La velocidad de los bikers era alta, pero poco a poco disminuía debido al esfuerzo del ascenso. También llegué a registrar algún accidente menor, que rápidamente fue atendido por la organización. En definitiva: era un privilegiado que podía verlo todo, o percibir lo que muchos hubiesen querido presenciar por un segundo: un paisaje repleto de desafíos para 2.502 intrépidos.

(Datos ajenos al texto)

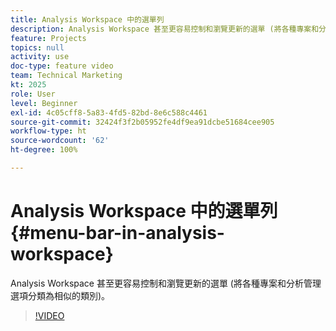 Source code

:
 ```yaml
---
title: Analysis Workspace 中的選單列
description: Analysis Workspace 甚至更容易控制和瀏覽更新的選單 (將各種專案和分析管理選項分類為相似的類別)。
feature: Projects
topics: null
activity: use
doc-type: feature video
team: Technical Marketing
kt: 2025
role: User
level: Beginner
exl-id: 4c05cff8-5a83-4fd5-82bd-8e6c588c4461
source-git-commit: 32424f3f2b05952fe4df9ea91dcbe51684cee905
workflow-type: ht
source-wordcount: '62'
ht-degree: 100%

---
```


# Analysis Workspace 中的選單列 {#menu-bar-in-analysis-workspace}

Analysis Workspace 甚至更容易控制和瀏覽更新的選單 (將各種專案和分析管理選項分類為相似的類別)。

>[!VIDEO](https://video.tv.adobe.com/v/23965/?quality=12)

A las 11.30, cuando hice mi primera intervención, sólo algunos familiares de los participantes estaban en el punto de largada. Muy pocos. Tal vez por el esfuerzo requerido para llegar hasta allí, muchos prefirieron ver la carrera desde otros lugares. Aunque, a medida que avanzaba, veía cada vez más gente. Incluso, en la curva cercana al corazón del predio, habían colocado algunos gazebos y se había formado un cordón humano, repleto de fanáticos que querían ver aunque sea un segundo a los participantes.
Mientras seguía mi recorrido, me encontré con mi primer gran obstáculo: los árboles. Más de una vez casi me estampo contra un tronco o tropiezo con ramas por estar enfocadísimo en el lente de mi cámara. Todavía soy un poco torpe, y quizá el entusiasmo me hizo dejarme llevar por la adrenalina de la carrera.
La organización, en un punto cercano a la largada, instaló un puente para sumarle más desafíos a los competidores. Después de eso, subí hasta una altura de 200 metros para seguir la senda: era un camino marcado por árboles secos y logré llegar hasta una recta que derivaba en el inicio de una arbolada. A partir de ahí les perdí el rastro porque tenía miedo de golpearme contra los esquivos troncos.
Fernando Contreras y Álvaro Macías, los ganadores del Trasmontaña 2024, largaron a las 12.29. Fueron los últimos en partir hacia la competencia y, después de ese momento, me trasladé a la zona de la llegada. Me acomodé entre los árboles para capturar alguna que otra imagen que mostrara la dificultad y el estado en el que llegaban los bikers, y luego corrí lo más rápido posible para estar atento al desenlace. El punto más exigente de toda esta travesía era la curva: vi a muchos ciclistas casi sin aliento, dando lo último, y casi me emocioné. No sé por qué: es una simple carrera, pero me conmovió ver tantos abrazos, tanta felicidad y gritos de felicitación. Es raro, porque por lo general soy frío.
Después volví a la traffic para descansar y tomarme unos minutos. El humo de las parrillas me desorientaba. Estaba exhausto y dudaba entre tirarme al piso o almorzar. Aposté por lo primero y…
Claro, seguro se están preguntando quién hablaba. Perdón, perdón… no me presenté. Soy “Pepe”, el dron de LA GACETA. Me pagan en baterías y viento a favor, y ayer me gané un ascenso: fui el periodista de los cielos de La Sala.